Thomas Harris has a lot to answer for. There had been serial killers in fiction before he came along, of course, but Red Dragon and The Silence of the Lambs set the template for what is now a staple, indeed a cliché, of contemporary crime writing, and there are few authors entering the field who don’t feel moved to cast an implacable and inscrutable sociopathic murderer as their obligatory villain.
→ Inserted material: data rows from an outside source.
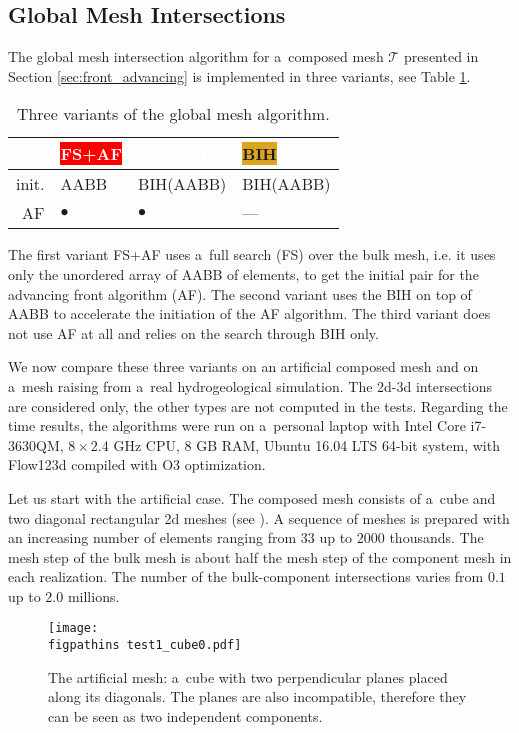 \subsection{Global Mesh Intersections}
The global mesh intersection algorithm for a~composed mesh $\mathcal T$ presented in Section \ref{sec:front_advancing} is
implemented in three variants, see Table \ref{tab:search_algorithms}.
\begin{table}[!htb]
\begin{center}
\bgroup
\def\arraystretch{1.2}
\setlength\tabcolsep{5pt}
\begin{tabular}{r
                >{\centering\arraybackslash}p{20ex}
                >{\centering\arraybackslash}p{20ex}
                >{\centering\arraybackslash}p{20ex}}
    \toprule
    &   \colorbox{red}{\textcolor{white}{\textbf{FS+AF\vphantom{By}}}} &
        \colorbox{NavyBlue}{\textcolor{white}{\textbf{BIH+AF\vphantom{By}}}} & 
        \colorbox{Goldenrod}{\textbf{BIH\vphantom{By}}} \\ \midrule
    init. & AABB & BIH(AABB) & BIH(AABB) \\
    AF   & $\bullet$ & $\bullet$ & --- \\
    \bottomrule
\end{tabular}
\caption{Three variants of the global mesh algorithm.}
\label{tab:search_algorithms}
\egroup
\end{center}
\end{table}
The first variant FS+AF uses a~full search (FS) over the bulk mesh, i.e. it uses only the unordered array of AABB of elements,
to get the initial pair for the advancing front algorithm (AF).
The second variant uses the BIH on top of AABB to accelerate the initiation of the AF algorithm.
The third variant does not use AF at all and relies on the search through BIH only. 

We now compare these three variants on an artificial composed mesh and on a~mesh raising from a~real hydrogeological simulation.
The 2d-3d intersections are considered only, the other types are not computed in the tests.
Regarding the time results, the algorithms were run on a~personal laptop with Intel Core i7-3630QM, $8\times 2.4$ GHz CPU, 8 GB RAM,
Ubuntu 16.04 LTS 64-bit system, with Flow123d compiled with O3 optimization.

Let us start with the artificial case. The composed mesh consists of a~cube and two diagonal rectangular 2d meshes (see ).
A sequence of meshes is prepared with an increasing number of elements ranging
from $33$ up to $2000$ thousands. The mesh step of the bulk mesh is about half the mesh step of the component mesh in each realization. 
The number of the bulk-component intersections varies from $0.1$ up to $2.0$ millions.
%
\begin{figure}[!htb]
    \centering
    \texttt{[image: \\figpathins test1\_cube0.pdf]}
    \caption[Artificial mesh -- cube.]
    {The artificial mesh: a~cube with two perpendicular planes placed along its diagonals.
        The planes are also incompatible, therefore they can be seen as two independent components.}
    \label{fig:cube_mesh}
\end{figure}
Cork-born Gerard O’Donovan is no exception and in The Priest, his Dublin-based debut thriller, all the threadbare tropes of this sub-genre are dutifully employed: the scene-setting prelude, told from the killer’s point of view, in which a young woman (it’s almost invariably a young woman) is stalked and attacked; the ritualistic nature of the attacks, with marks left on the victims that have symbolic significance for the assailant but whose meaning eludes the best guesses of the police; the dogged persistence and troubled past of the chief investigating officer; and the circumstances through which a major female character finds herself in perilous proximity to the villain.
But if all these aspects are wearisomely familiar from any number of novels and movies about serial killers, it’s to O’Donovan’s credit that he manages to hold the reader’s interest. He does this through a sure command of plot and pacing, a lively sense of locale and a quirky sense of character – his hero, Inspector Mike Mulcahy, just returned to Ireland after a long stint in Madrid, is an engaging figure, while feisty tabloid reporter Siobhan Fallon is likeably insecure as she separately pursues the maniac with a religious fixation who’s been causing terror around Dublin.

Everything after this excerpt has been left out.